Canada's Victoria Day weekend, and Memorial Day in the U.S., typically mark the kick off of the summer driving season.
This year's season comes amid declining oil prices as world markets anticipate a glut of supply this year.
Benchmark U.S. crude fell by $1.17 (U.S.) Wednesday to close at a 7-month low of $92.81 per barrel in New York. Oil prices are down about 13 per cent since the beginning of May.
BMO Capital Markets expects oil prices to remain flat this year and next, with the price of oil averaging around $100 per barrel, said senior economist Earl Sweet.
"Overall, we don't see a big change in oil prices from current levels through the next year," Sweet said.
If anything, prices are poised to drop, he added. "The flare-up in Europe and concerns about growth in China are causing oil prices to come down a bit more than expected during the past month."
Bank of America Merrill Lynch has forecast the average price for benchmark U.S. crude at $106 per barrel.
Overall, demand in North America and Europe is softening with cost-conscious consumers cutting back on discretionary trips.
"There's still a lot of uncertainty in the United States," Sweet said. "Where there's uncertainty, people hold back on their expenditures."
The U.S. economy, though showing signs of life, is still fragile, as unemployment remains high.
A sharp increase in the average gas price from January to early April made many people skittish about taking long road trips, a recent survey by the American Automobile Association found.
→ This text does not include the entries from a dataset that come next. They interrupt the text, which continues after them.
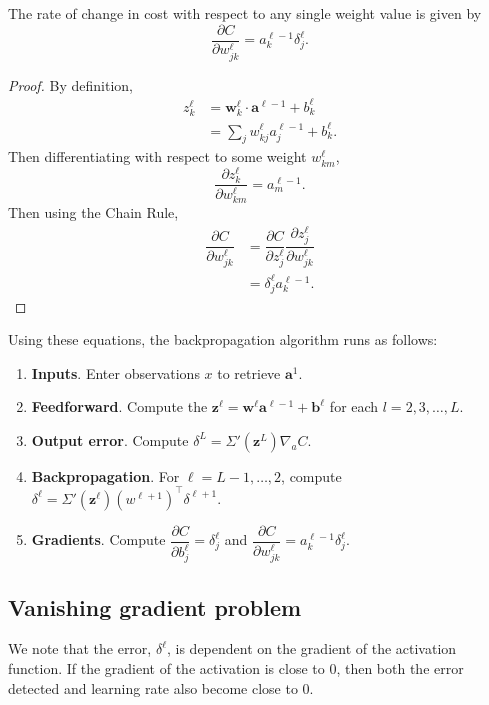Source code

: \begin{proposition}
	The rate of change in cost with respect to any single weight value is given by
	\[
		\dfrac{\partial C}{\partial w_{jk}^\ell} = a_k^{\ell-1}\delta_j^\ell.
	\]
\end{proposition}
\begin{proof}
	By definition,
	\begin{align*}
		z_k^\ell & = \mathbf{w}_k^\ell\cdot\mathbf{a}^{\ell-1} + b_k^\ell \\
		& = \sum_jw_{kj}^\ell a_j^{\ell-1} + b_k^\ell.
	\end{align*}
	Then differentiating with respect to some weight $w_{km}^\ell$,
	\[
		\dfrac{\partial z_k^\ell}{\partial w_{km}^\ell} = a_m^{\ell-1}.
	\]
	Then using the Chain Rule,
	\begin{align*}	
		\dfrac{\partial C}{\partial w_{jk}^\ell} & = \dfrac{\partial C}{\partial z_j^\ell}\dfrac{\partial z_j^\ell}{\partial w_{jk}^\ell} \\
		& = \delta_j^\ell a_k^{\ell-1}.
	\end{align*}
\end{proof}


Using these equations, the backpropagation algorithm runs as follows:
\begin{enumerate}
	\item \textbf{Inputs}. Enter observations $x$ to retrieve $\mathbf{a}^1$.
	\item \textbf{Feedforward}. Compute the $\mathbf{z}^\ell = \mathbf{w}^\ell\mathbf{a}^{\ell-1} + \mathbf{b}^\ell$ for each $l = 2, 3,\ldots,L$.
	\item \textbf{Output error}. Compute $\delta^L = \Sigma'(\mathbf{z}^L)\nabla_aC$.
	\item \textbf{Backpropagation}. For $\ell = L-1, \ldots, 2$, compute $\delta^\ell =  \Sigma'(\mathbf{z}^\ell)(w^{\ell+1})^\intercal\delta^{\ell+1}$.
	\item \textbf{Gradients}. Compute $\dfrac{\partial C}{\partial b_j^\ell} = \delta_j^\ell$ and $\dfrac{\partial C}{\partial w_{jk}^\ell} = a_k^{\ell-1}\delta_j^\ell$.
\end{enumerate}


\subsection*{Vanishing gradient problem}\label{nnet-vanishinggradprob}
We note that the error, $\delta^\ell$, is dependent on the gradient of the activation function. If the gradient of the activation is close to 0, then both the error detected and learning rate also become close to 0.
An estimated 34.8 million Americans will take a trip of at least 80 km this weekend. The average trip will be 1,000 km this year, compared to nearly 1,275 km this time last year.
Meanwhile, at the pump, the price in Canada averaged $1.275, down from $1.341 a month ago, according to GasBuddy.com.
That's also down from the spike of $1.40 per litre that hit Toronto drivers last May.
Oil prices skyrocketed from January to April amid rising tensions in the Middle East, but U.S. president Barack Obama also blamed Wall Street oil speculators for pushing up the price of crude.
"Considering the condition of the world economy, prices are still stubbornly high," said Dan McTeague, former Liberal MP and consumer advocate who runs the website Tomorrow's Gas Price Today.
"The reason prices have gone up and down have a lot more to do with excessive bets on unregulated platforms. The fundamentals have left the market."